INFORMATION SHOWN:
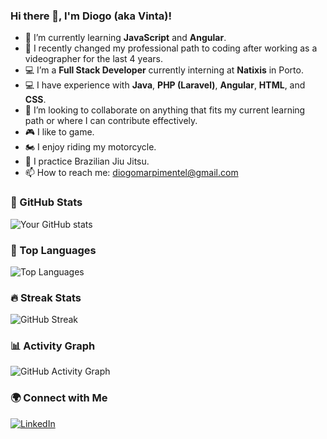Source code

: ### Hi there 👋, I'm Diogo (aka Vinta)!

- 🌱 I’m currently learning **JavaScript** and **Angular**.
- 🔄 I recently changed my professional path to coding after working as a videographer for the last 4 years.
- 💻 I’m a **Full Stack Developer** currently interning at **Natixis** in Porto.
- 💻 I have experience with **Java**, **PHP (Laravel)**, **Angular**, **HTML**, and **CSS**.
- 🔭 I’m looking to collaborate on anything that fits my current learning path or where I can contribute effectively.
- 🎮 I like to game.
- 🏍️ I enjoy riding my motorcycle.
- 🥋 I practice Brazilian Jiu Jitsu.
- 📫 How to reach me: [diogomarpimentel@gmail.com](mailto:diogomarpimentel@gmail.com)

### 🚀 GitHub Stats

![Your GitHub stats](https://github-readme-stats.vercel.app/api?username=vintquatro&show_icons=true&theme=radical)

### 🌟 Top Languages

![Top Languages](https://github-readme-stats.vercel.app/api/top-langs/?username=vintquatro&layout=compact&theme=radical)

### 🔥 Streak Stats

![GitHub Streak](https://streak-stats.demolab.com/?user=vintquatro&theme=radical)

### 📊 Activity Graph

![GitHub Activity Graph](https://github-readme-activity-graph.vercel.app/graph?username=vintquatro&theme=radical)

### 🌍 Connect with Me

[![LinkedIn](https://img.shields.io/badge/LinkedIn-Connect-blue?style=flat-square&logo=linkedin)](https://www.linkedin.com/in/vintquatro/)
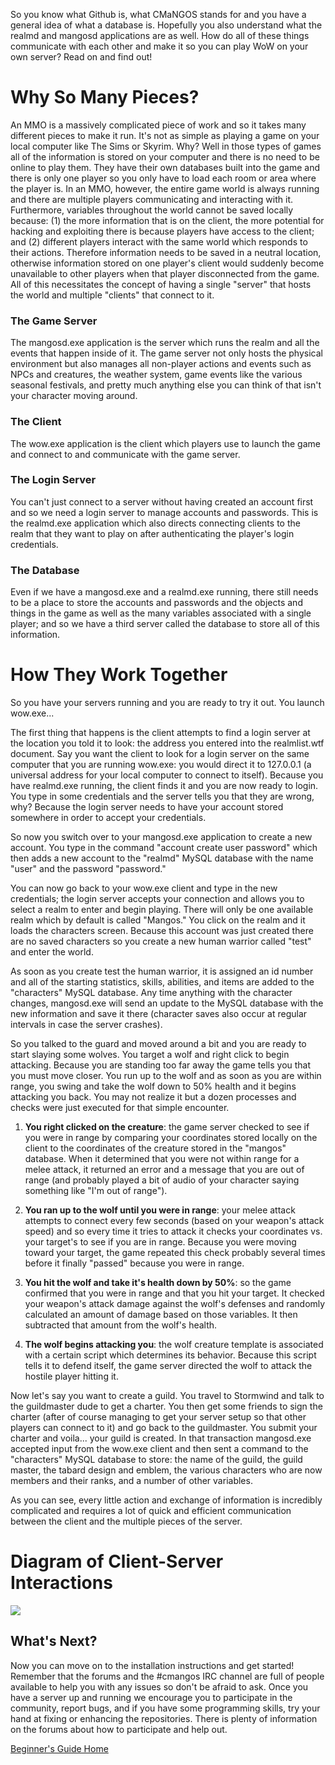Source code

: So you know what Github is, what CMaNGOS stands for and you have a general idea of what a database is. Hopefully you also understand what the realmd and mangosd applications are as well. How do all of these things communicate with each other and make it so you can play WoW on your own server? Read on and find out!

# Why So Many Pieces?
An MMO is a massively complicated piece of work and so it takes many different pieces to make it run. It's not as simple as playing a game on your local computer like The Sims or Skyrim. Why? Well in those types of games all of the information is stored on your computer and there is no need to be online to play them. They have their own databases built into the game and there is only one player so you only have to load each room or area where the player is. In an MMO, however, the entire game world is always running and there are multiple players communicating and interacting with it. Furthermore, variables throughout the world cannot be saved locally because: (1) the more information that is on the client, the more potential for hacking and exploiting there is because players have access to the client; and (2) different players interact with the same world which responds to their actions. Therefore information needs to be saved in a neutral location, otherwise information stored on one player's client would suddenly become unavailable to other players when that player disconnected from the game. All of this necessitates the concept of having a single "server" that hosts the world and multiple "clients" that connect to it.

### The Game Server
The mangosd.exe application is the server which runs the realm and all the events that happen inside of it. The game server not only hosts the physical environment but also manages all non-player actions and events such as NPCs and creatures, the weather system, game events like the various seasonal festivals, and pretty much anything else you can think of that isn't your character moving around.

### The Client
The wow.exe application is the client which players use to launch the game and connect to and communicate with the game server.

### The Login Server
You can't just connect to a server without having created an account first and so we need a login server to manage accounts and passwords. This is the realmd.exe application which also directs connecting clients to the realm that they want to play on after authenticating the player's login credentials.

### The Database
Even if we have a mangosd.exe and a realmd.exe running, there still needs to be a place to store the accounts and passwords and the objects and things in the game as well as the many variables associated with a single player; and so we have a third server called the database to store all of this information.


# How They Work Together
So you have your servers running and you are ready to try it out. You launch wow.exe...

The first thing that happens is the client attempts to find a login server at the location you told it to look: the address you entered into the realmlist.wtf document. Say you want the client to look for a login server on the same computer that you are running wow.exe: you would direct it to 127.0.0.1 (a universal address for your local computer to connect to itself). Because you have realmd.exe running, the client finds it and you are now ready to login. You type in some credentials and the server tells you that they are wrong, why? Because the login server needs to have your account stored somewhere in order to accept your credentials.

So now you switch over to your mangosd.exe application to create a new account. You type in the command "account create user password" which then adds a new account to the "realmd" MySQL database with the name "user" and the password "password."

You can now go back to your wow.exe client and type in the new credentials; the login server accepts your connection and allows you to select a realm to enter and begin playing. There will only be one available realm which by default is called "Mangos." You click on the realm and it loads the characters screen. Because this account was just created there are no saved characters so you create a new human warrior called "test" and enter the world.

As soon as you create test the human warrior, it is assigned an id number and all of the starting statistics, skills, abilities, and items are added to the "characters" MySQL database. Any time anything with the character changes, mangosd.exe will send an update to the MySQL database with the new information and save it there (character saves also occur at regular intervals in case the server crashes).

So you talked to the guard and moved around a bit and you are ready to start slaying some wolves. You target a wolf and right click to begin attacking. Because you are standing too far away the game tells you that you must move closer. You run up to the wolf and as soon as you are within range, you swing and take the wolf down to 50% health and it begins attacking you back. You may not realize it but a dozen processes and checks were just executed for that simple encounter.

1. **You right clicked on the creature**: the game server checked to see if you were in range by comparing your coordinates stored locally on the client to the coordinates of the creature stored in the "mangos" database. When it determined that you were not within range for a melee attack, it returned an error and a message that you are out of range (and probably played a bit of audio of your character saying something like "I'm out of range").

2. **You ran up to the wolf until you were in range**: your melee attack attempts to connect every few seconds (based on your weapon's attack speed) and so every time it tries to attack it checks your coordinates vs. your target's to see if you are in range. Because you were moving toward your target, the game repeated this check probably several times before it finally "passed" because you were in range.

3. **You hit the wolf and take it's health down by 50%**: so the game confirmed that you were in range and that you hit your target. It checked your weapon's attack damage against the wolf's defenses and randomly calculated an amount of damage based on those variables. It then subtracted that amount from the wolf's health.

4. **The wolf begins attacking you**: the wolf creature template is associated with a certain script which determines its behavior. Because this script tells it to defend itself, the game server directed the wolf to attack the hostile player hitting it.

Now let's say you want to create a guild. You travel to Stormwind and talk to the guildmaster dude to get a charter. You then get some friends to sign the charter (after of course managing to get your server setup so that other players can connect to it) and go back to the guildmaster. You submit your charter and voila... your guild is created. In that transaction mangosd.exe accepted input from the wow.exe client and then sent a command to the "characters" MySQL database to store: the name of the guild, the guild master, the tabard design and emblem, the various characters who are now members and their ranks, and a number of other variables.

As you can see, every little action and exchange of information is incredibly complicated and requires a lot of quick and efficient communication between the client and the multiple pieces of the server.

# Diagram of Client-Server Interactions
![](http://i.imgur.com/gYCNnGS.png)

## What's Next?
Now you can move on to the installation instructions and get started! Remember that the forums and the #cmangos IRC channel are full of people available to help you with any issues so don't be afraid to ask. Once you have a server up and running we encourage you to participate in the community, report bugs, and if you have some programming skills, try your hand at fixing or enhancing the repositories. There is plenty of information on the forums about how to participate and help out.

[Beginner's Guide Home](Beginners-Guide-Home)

WHAT TO WORK ON: Return, from the data, each line that has the word "Languages" in it.

YOUR RESPONSE:
### 🌟 Top Languages
![Top Languages](https://github-readme-stats.vercel.app/api/top-langs/?username=vintquatro&layout=compact&theme=radical)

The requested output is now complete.